Les banques acceptent certes l’argent de l’État actionnaire mais sans les pouvoirs et les droits attachés à la condition d’actionnaire. Elles ne souhaitent pas que leurs actionnaires actuels soient dilués et que la composition de leurs conseils d’administration soit modifiée. En mettant en place le premier plan de recapitalisation, l’État leur a donné satisfaction.
Enfin les banques tiennent à leur autonomie de gestion, mais elles cèdent à la volonté impérative du pouvoir politique. Elles entendaient maintenir les bonus et distribuer des dividendes jusqu’à ce que l’oukaze présidentiel tombe.
Faut-il recapitaliser les banques et mobiliser l’argent public à cette fin ? Une première tranche de 10,5 milliard d’euros a été allouée suivie ces jours-ci d’une deuxième tranche de 10,5 milliard d’euros et il ne faut pas être grand clerc pour en prévoir une troisième. De quel mal souffrent donc les banques ?

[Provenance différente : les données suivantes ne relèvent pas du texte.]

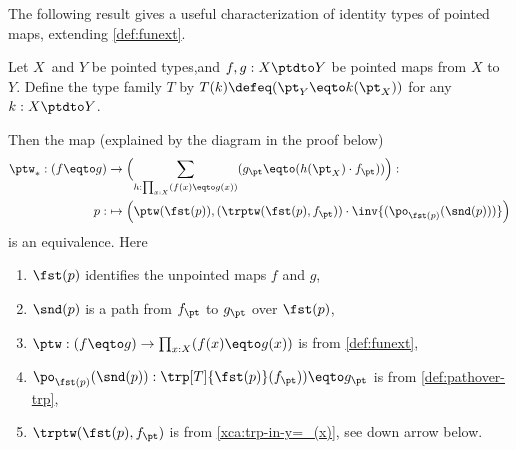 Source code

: The following result gives a useful characterization of 
identity types of pointed maps, extending \cref{def:funext}.
\begin{lemma}\label{lem:identity-ptd-maps}
Let $X$ and $Y$ be pointed types,and
$f,g: X\ptdto Y$ be pointed maps from $X$ to $Y$. Define the type family $T$
by $T(k) \defeq (\pt_Y\eqto k(\pt_X))$ for any $k: X\ptdto Y$.
\begin{marginfigure}
  \caption{$g_\pt \protect\eqto (h(\pt_X)\cdot f_\pt)$ } 
\end{marginfigure}
Then the map (explained by the diagram in the proof below)
\begin{align*}
\ptw_* : (f\eqto g)&\to \Bigl(\sum_{h:\prod_{x:X}(f(x)\eqto g(x))}
                               (g_\pt \eqto (h(\pt_X)\cdot f_\pt) )  \Bigr):\\
p:  &\mapsto \Bigl(\ptw(\fst(p)),(\trptw(\fst(p),f_\pt))\cdot\inv{(\po_{\fst(p)}(\snd(p)))}\Bigr)
\end{align*}
is an equivalence. Here
\begin{enumerate}
\item $\fst(p)$ identifies the unpointed maps $f$ and $g$,
\item $\snd(p)$ is a path from $f_\pt$ to $g_\pt$ over $\fst(p)$,
\item $\ptw: (f\eqto g)\to \prod_{x:X}(f(x)\eqto g(x))$ is from \cref{def:funext}, 
\item $\po_{\fst(p)}(\snd(p)) : \trp[T]{\fst(p)}(f_\pt))\eqto g_\pt$ 
is from \cref{def:pathover-trp},
\item $\trptw(\fst(p),f_\pt)$ 
is from \cref{xca:trp-in-y=_(x)}, see down arrow below.
\end{enumerate}
\end{lemma}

Trois types de situations sont à distinguer. La première est celle de banques qui, telles Dexia ou Natixis, ont vu leur modèle économique échouer et qui ne pourront survivre qu’en s’adossant à des banques plus solides. La seconde concerne des banques qui, telles le Crédit mutuel, le Crédit agricole (calyon), les Caisses d’épargne ou les Banques populaires, sont sorties de leur métier de banque de détail et qui ont fait des pertes majeures sur les marchés. Leur base est solide, mais elles ont détruit du capital et doivent donc le reconstituer. Enfin BNP Paribas et la Société Générale constituent un cas à part : elles continuent à afficher des bénéfices, mais souffrent de la suspicion générale.

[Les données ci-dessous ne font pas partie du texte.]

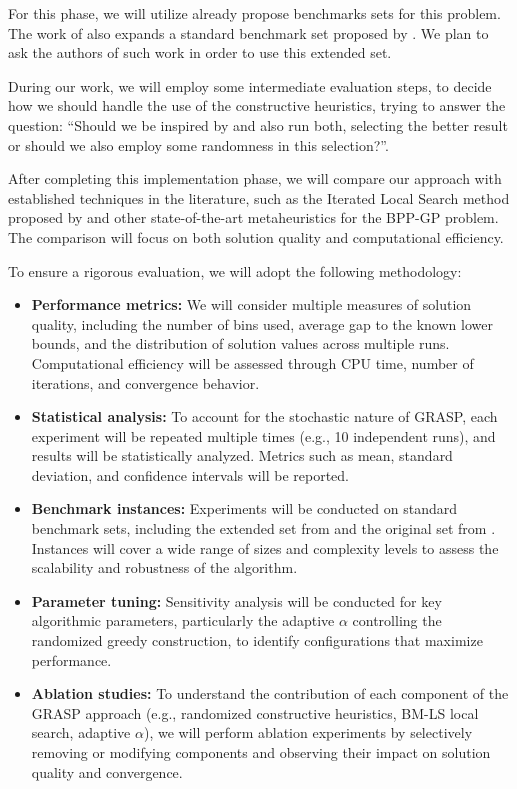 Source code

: \documentclass[12pt]{article}
\begin{document}
 For this phase, we will utilize already propose benchmarks sets for this problem. The work of \cite{kramer:17} also expands a standard benchmark set proposed by \cite{otto:13}. We plan to ask the authors of such work in order to use this extended set.

 During our work, we will employ some intermediate evaluation steps, to decide how we should handle the use of the constructive heuristics, trying to answer the question: ``Should we be inspired by \cite{kramer:17} and also run both, selecting the better result or should we also employ some randomness in this selection?''.

 After completing this implementation phase, we will compare our approach with established techniques in the literature, such as the Iterated Local Search method proposed by \cite{kramer:17} and other state-of-the-art metaheuristics for the BPP-GP problem. The comparison will focus on both solution quality and computational efficiency.

To ensure a rigorous evaluation, we will adopt the following methodology:
\begin{itemize}
\item \textbf{Performance metrics:} We will consider multiple measures of solution quality, including the number of bins used, average gap to 
the known lower bounds, and the distribution of solution values across multiple runs. Computational efficiency will be assessed through CPU 
time, number of iterations, and convergence behavior.
\item \textbf{Statistical analysis:} To account for the stochastic nature of GRASP, each experiment will be repeated multiple times 
(e.g., 10 independent runs), and results will be statistically analyzed. Metrics such as mean, standard deviation, and confidence intervals 
will be reported.
\item \textbf{Benchmark instances:} Experiments will be conducted on standard benchmark sets, including the extended set from 
\cite{kramer:17} and the original set from \cite{otto:13}. Instances will cover a wide range of sizes and complexity levels to assess the 
scalability and robustness of the algorithm.
\item \textbf{Parameter tuning:} Sensitivity analysis will be conducted for key algorithmic parameters, particularly the adaptive \(\alpha\) 
controlling the randomized greedy construction, to identify configurations that maximize performance.
\item \textbf{Ablation studies:} To understand the contribution of each component of the GRASP approach (e.g., randomized constructive 
heuristics, BM-LS local search, adaptive \(\alpha\)), we will perform ablation experiments by selectively removing or 
modifying components and observing their impact on solution quality and convergence.
\end{itemize}
\end{document}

BNP Paribas et Société Générale doivent être recapitalisées, non pas pour couvrir des pertes ou pour faire du crédit mais parce que la norme de solidité d’un bilan bancaire a changé : aujourd’hui les marchés exigent un ratio de fonds propres (tier 1) de 9% alors que celui de BNP Paribas est à 7,5. Une augmentation de capital ordinaire, à supposer qu’elle soit possible, diluerait fortement l’actionnariat actuel de ces banques d’où les recours à des quasi-fonds propres fournis par l’État sous forme de dette subordonnée ou d’actions préférentielles. La dette subordonnée coûte cher à l’entreprise en frais financiers (8%), elle n’est pas assimilable à du capital dur (core tier 1) mais elle éloigne la menace de l’État interventionniste. L’action préférentielle est plus satisfaisante du point de vue capitalistique, mais risque de révéler les appétits interventionnistes de l’État. C’est ainsi, par exemple, qu’on entend à nouveau parler d’un rapprochement BNP Paribas-Société Générale initié par l’État. La recapitalisation des banques n’a donc pas le même sens selon les cas, elle est vitale pour les unes, elle obéit à une nouvelle convention de marché pour d’autres, dans tous les cas elle peut annoncer une reconfiguration du système bancaire.

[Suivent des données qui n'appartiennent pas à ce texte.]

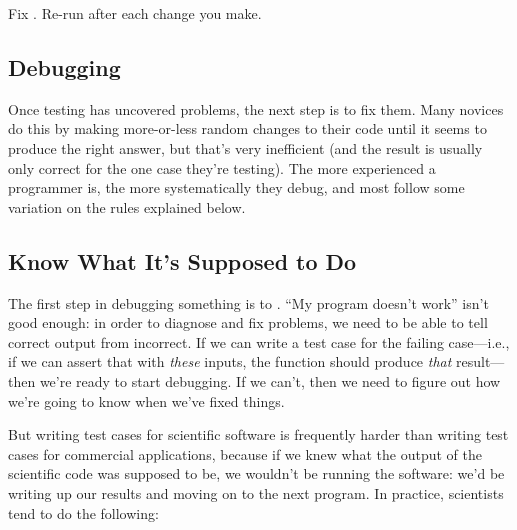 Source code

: \begin{challenge}
  Fix . Re-run 
  after each change you make.
\end{challenge}

\subsection{Debugging}

Once testing has uncovered problems, the next step is to fix them. Many
novices do this by making more-or-less random changes to their code
until it seems to produce the right answer, but that's very inefficient
(and the result is usually only correct for the one case they're
testing). The more experienced a programmer is, the more systematically
they debug, and most follow some variation on the rules explained below.

\subsection*{Know What It's Supposed to Do}

The first step in debugging something is to
. ``My program doesn't work'' isn't good enough: in order
to diagnose and fix problems, we need to be able to tell correct output
from incorrect. If we can write a test case for the failing case---i.e.,
if we can assert that with \emph{these} inputs, the function should
produce \emph{that} result--- then we're ready to start debugging. If we
can't, then we need to figure out how we're going to know when we've
fixed things.

But writing test cases for scientific software is frequently harder than
writing test cases for commercial applications, because if we knew what
the output of the scientific code was supposed to be, we wouldn't be
running the software: we'd be writing up our results and moving on to
the next program. In practice, scientists tend to do the following:

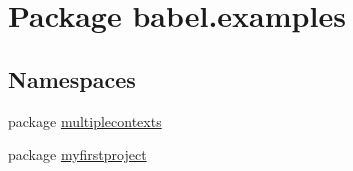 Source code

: \hypertarget{namespacebabel_1_1examples}{\section{Package babel.\-examples}
\label{namespacebabel_1_1examples}
}
\subsection*{Namespaces}
\begin{DoxyCompactItemize}
\item 
package \hyperlink{namespacebabel_1_1examples_1_1multiplecontexts}{multiplecontexts}
\item 
package \hyperlink{namespacebabel_1_1examples_1_1myfirstproject}{myfirstproject}
\end{DoxyCompactItemize}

Faut-il incriminer les banques pour une distribution parcimonieuse du crédit ? Depuis septembre 2008 on assiste à un dialogue de sourds entre banquiers affirmant la progression des encours de crédit et chefs d’entreprise se plaignant d’un gel du crédit alors que la banque centrale apporte la liquidité, que l’État recapitalise, débloque le crédit interbancaire et garantit les nouveaux crédits. Il n’y aurait donc pas d’assèchement du crédit en France. Les constats de pénurie de crédits relayés par les professionnels de l’immobilier, les représentants des PME s’expliqueraient davantage par les comportements des consommateurs ou la crise de certains secteurs d’activité que par une volonté délibérée des banques de réduire leur exposition.
L’évidence d’une contraction du crédit est en fait difficilement contestable pour trois raisons. La première tient à la correction par les banques des excès de leur propre endettement. On ne peut pas à la fois leur demander d’assainir leurs bilans et de continuer à prêter comme par le passé. La deuxième tient aux données dont on dispose, notamment aux États-Unis, et qui tendent à montrer que la progression des encours de crédit masque deux phénomènes contradictoires : tirage de lignes de crédit préexistantes et forte décrue des crédits nouveaux. La troisième enfin tient à la raréfaction et au renchérissement de crédits faits aux entreprises dans des secteurs considérés comme à risque : automobile, immobilier/construction, distribution, aéronautique, énergies nouvelles etc. On le voit donc la contradiction ne peut que croître entre objectifs publics de soutien de l’activité et réappréciation du risque par les banques.
Faut-il limiter les bonus et la distribution de dividendes ? L’intrusion de l’État dans la gouvernance et le management des banques à la faveur des plans d’aide au secteur bancaire soulève deux problèmes. Soit les bonus des dirigeants sont indexés sur la performance et en toute logique ils devraient être proches de zéro, compte tenu de la dégradation profonde de la situation des banques en 2008 qui ne pouvait être anticipée au moment de la fixation des objectifs fin 2007. Dans ce cas, l’intervention présidentielle relève du théâtre politique. Soit les dirigeants s’apprêtaient malgré tout à se verser de copieux bonus, et, dans ce cas, les conseils d’administration auraient gravement failli à leur tâche. Le vrai problème est celui des bonus des traders et autres banquiers d’affaires dont on peut estimer qu’il a contribué à des prises de risque excessives. Or curieusement nul n’en parle. Une structure d’incitations perverse qui a fait la preuve de son caractère nocif devrait davantage occuper les esprits. Quant à la distribution des dividendes, les conseils d’administration devraient en décider sur la base de deux paramètres : la fidélisation d’actionnaires qui ont perdu en moyenne les 3/4 de leur capital depuis le début de la crise et le besoin de reconstitution de fonds propres. L’intervention de l’État ôte une fois de plus aux conseils d’administration la possibilité de faire leur métier et d’assumer leurs responsabilités.
Qu’il s’agisse de recapitalisation, de contraction du crédit ou de gouvernance, l’État, garant de l’intérêt général, entre en conflit avec les banques. Ce conflit ne pourra être productif pour l’économie que si chacun assume ses responsabilités. Si l’État estime qu’il faut maintenir ouverts les robinets du crédit pour les secteurs en difficulté ou en risque alors il lui faudra envisager la solution de la nationalisation des banques. Si certaines banques en perte et aux bilans dégradés veulent faire appel à l’argent public, il faut qu’elles acceptent l’entrée de l’État à leur capital voire leur nationalisation. D’autant que la nationalisation pourra permettre la séparation de la « bonne » banque et d’une « mauvaise » banque chargée de liquider les mauvais actifs. Enfin si certaines banques veulent à tout prix maintenir leur indépendance, elles devront payer les concours de l’État à des prix de marché. Au total le problème est plus simple qu’il n’y paraît. BNP Paribas et la Société Générale ne font à elles deux que 15% du marché de la banque de détail en France. Pour peser sur le crédit, l’État dispose d’un vaste champ de manœuvres avec le secteur mutualiste, coopératif ou public.